* _Work order_
Copy out each line of the data below in which "time" appears.

[Extracted data entries]
———
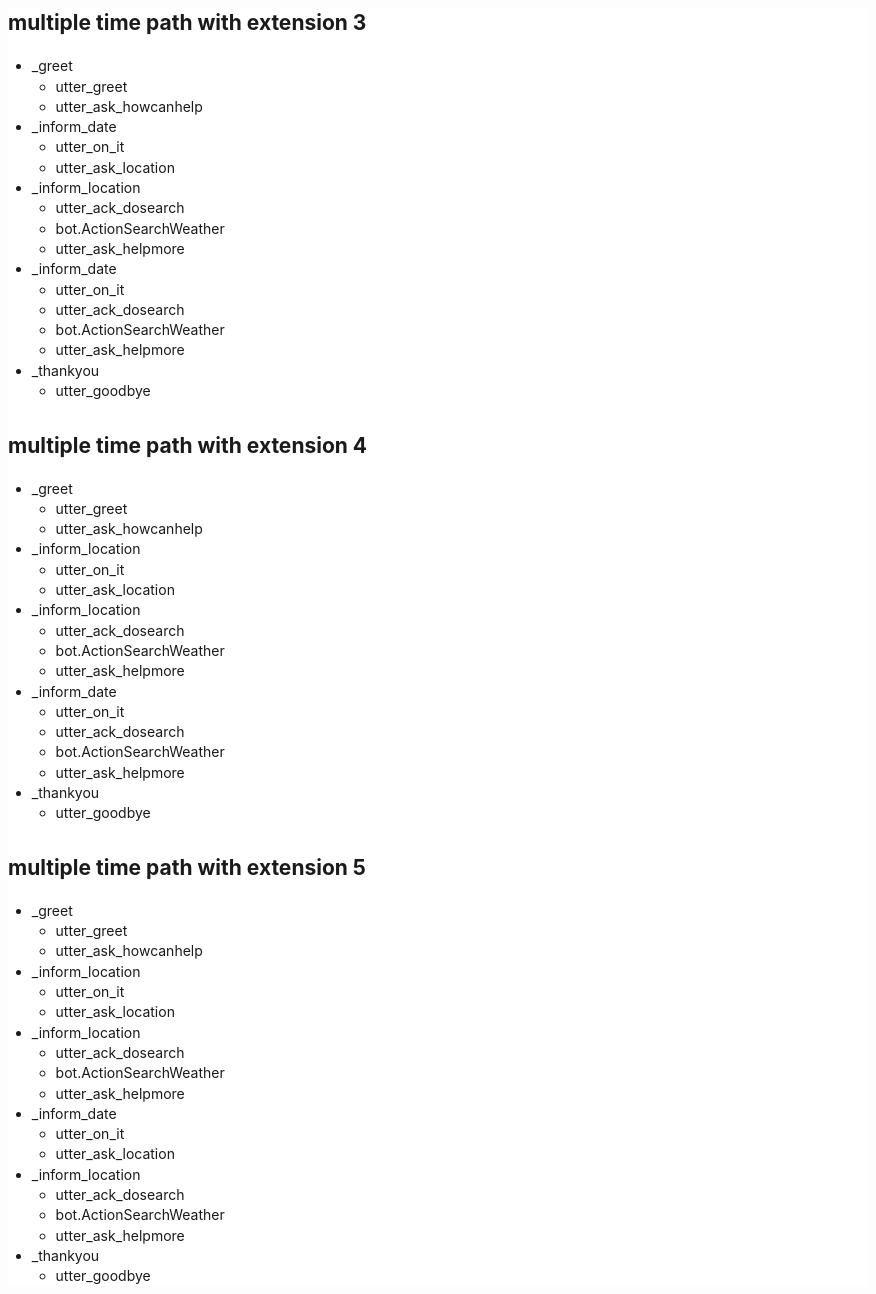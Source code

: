 ## multiple time path with extension 3            
* _greet              
  - utter_greet
  - utter_ask_howcanhelp           			 
* _inform_date
  - utter_on_it
  - utter_ask_location
* _inform_location
  - utter_ack_dosearch
  - bot.ActionSearchWeather
  - utter_ask_helpmore
* _inform_date
  - utter_on_it
  - utter_ack_dosearch
  - bot.ActionSearchWeather
  - utter_ask_helpmore
* _thankyou
  - utter_goodbye
  
## multiple time path with extension 4            
* _greet              
  - utter_greet
  - utter_ask_howcanhelp           			 
* _inform_location
  - utter_on_it
  - utter_ask_location
* _inform_location
  - utter_ack_dosearch
  - bot.ActionSearchWeather
  - utter_ask_helpmore
* _inform_date
  - utter_on_it
  - utter_ack_dosearch
  - bot.ActionSearchWeather
  - utter_ask_helpmore
* _thankyou
  - utter_goodbye
  
## multiple time path with extension 5            
* _greet              
  - utter_greet
  - utter_ask_howcanhelp           			 
* _inform_location
  - utter_on_it
  - utter_ask_location
* _inform_location
  - utter_ack_dosearch
  - bot.ActionSearchWeather
  - utter_ask_helpmore
* _inform_date
  - utter_on_it
  - utter_ask_location
* _inform_location
  - utter_ack_dosearch
  - bot.ActionSearchWeather
  - utter_ask_helpmore
* _thankyou
  - utter_goodbye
———
* _Reply_
: ## multiple time path with extension 3            
## multiple time path with extension 4            
## multiple time path with extension 5            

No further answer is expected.